HOW TO COMPLETE THIS TASK
The expected result is a word-for-word copy of the entries, minus any pictures.

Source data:
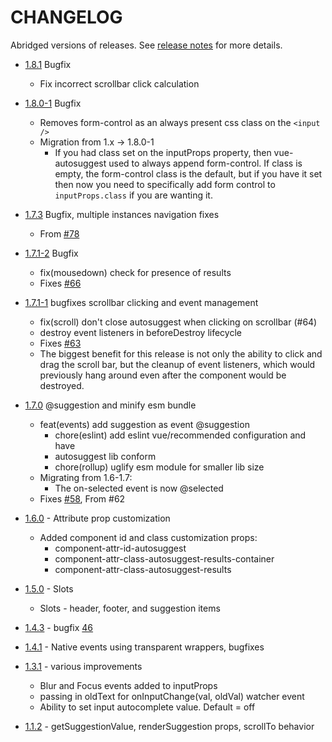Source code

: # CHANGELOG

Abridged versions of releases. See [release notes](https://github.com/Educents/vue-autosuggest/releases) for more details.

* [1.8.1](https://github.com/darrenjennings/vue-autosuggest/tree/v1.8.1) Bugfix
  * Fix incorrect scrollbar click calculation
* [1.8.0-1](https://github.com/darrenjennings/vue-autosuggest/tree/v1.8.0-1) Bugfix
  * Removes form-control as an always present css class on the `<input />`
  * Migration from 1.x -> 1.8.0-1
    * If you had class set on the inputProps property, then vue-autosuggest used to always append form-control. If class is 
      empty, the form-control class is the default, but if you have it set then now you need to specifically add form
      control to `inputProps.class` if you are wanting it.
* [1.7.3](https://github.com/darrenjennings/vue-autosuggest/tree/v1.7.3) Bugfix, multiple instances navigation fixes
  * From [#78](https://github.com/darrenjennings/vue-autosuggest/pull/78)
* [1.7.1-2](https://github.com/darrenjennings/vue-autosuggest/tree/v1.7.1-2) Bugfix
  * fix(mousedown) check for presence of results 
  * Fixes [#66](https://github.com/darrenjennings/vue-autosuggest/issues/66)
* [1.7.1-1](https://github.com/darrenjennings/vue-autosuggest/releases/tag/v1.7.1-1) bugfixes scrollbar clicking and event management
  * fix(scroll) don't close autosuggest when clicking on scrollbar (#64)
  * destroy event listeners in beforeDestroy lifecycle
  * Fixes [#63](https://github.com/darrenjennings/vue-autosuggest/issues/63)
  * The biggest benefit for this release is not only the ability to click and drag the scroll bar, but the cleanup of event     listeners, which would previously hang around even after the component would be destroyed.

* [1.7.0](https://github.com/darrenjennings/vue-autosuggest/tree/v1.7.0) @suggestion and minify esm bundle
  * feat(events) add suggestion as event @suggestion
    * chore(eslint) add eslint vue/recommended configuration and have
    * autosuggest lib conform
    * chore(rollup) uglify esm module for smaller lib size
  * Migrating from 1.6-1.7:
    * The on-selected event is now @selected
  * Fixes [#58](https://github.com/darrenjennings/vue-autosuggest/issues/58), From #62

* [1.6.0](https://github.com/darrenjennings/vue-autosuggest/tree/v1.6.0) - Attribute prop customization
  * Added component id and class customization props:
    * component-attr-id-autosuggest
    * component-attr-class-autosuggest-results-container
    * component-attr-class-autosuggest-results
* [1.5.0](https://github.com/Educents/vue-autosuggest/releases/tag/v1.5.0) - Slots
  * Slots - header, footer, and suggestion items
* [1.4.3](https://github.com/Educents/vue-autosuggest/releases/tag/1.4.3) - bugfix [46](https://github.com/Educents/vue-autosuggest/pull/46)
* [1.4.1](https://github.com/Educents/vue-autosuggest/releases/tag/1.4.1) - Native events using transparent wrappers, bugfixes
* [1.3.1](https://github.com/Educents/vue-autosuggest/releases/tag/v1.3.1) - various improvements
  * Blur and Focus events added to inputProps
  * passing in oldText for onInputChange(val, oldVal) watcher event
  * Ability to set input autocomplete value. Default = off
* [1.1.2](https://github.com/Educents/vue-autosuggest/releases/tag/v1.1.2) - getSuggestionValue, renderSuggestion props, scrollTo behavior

SOLUTION
Source code

: # CHANGELOG

Abridged versions of releases. See [release notes](https://github.com/Educents/vue-autosuggest/releases) for more details.

* [1.8.1](https://github.com/darrenjennings/vue-autosuggest/tree/v1.8.1) Bugfix
  * Fix incorrect scrollbar click calculation
* [1.8.0-1](https://github.com/darrenjennings/vue-autosuggest/tree/v1.8.0-1) Bugfix
  * Removes form-control as an always present css class on the `<input />`
  * Migration from 1.x -> 1.8.0-1
    * If you had class set on the inputProps property, then vue-autosuggest used to always append form-control. If class is 
      empty, the form-control class is the default, but if you have it set then now you need to specifically add form
      control to `inputProps.class` if you are wanting it.
* [1.7.3](https://github.com/darrenjennings/vue-autosuggest/tree/v1.7.3) Bugfix, multiple instances navigation fixes
  * From [#78](https://github.com/darrenjennings/vue-autosuggest/pull/78)
* [1.7.1-2](https://github.com/darrenjennings/vue-autosuggest/tree/v1.7.1-2) Bugfix
  * fix(mousedown) check for presence of results 
  * Fixes [#66](https://github.com/darrenjennings/vue-autosuggest/issues/66)
* [1.7.1-1](https://github.com/darrenjennings/vue-autosuggest/releases/tag/v1.7.1-1) bugfixes scrollbar clicking and event management
  * fix(scroll) don't close autosuggest when clicking on scrollbar (#64)
  * destroy event listeners in beforeDestroy lifecycle
  * Fixes [#63](https://github.com/darrenjennings/vue-autosuggest/issues/63)
  * The biggest benefit for this release is not only the ability to click and drag the scroll bar, but the cleanup of event     listeners, which would previously hang around even after the component would be destroyed.

* [1.7.0](https://github.com/darrenjennings/vue-autosuggest/tree/v1.7.0) @suggestion and minify esm bundle
  * feat(events) add suggestion as event @suggestion
    * chore(eslint) add eslint vue/recommended configuration and have
    * autosuggest lib conform
    * chore(rollup) uglify esm module for smaller lib size
  * Migrating from 1.6-1.7:
    * The on-selected event is now @selected
  * Fixes [#58](https://github.com/darrenjennings/vue-autosuggest/issues/58), From #62

* [1.6.0](https://github.com/darrenjennings/vue-autosuggest/tree/v1.6.0) - Attribute prop customization
  * Added component id and class customization props:
    * component-attr-id-autosuggest
    * component-attr-class-autosuggest-results-container
    * component-attr-class-autosuggest-results
* [1.5.0](https://github.com/Educents/vue-autosuggest/releases/tag/v1.5.0) - Slots
  * Slots - header, footer, and suggestion items
* [1.4.3](https://github.com/Educents/vue-autosuggest/releases/tag/1.4.3) - bugfix [46](https://github.com/Educents/vue-autosuggest/pull/46)
* [1.4.1](https://github.com/Educents/vue-autosuggest/releases/tag/1.4.1) - Native events using transparent wrappers, bugfixes
* [1.3.1](https://github.com/Educents/vue-autosuggest/releases/tag/v1.3.1) - various improvements
  * Blur and Focus events added to inputProps
  * passing in oldText for onInputChange(val, oldVal) watcher event
  * Ability to set input autocomplete value. Default = off
* [1.1.2](https://github.com/Educents/vue-autosuggest/releases/tag/v1.1.2) - getSuggestionValue, renderSuggestion props, scrollTo behavior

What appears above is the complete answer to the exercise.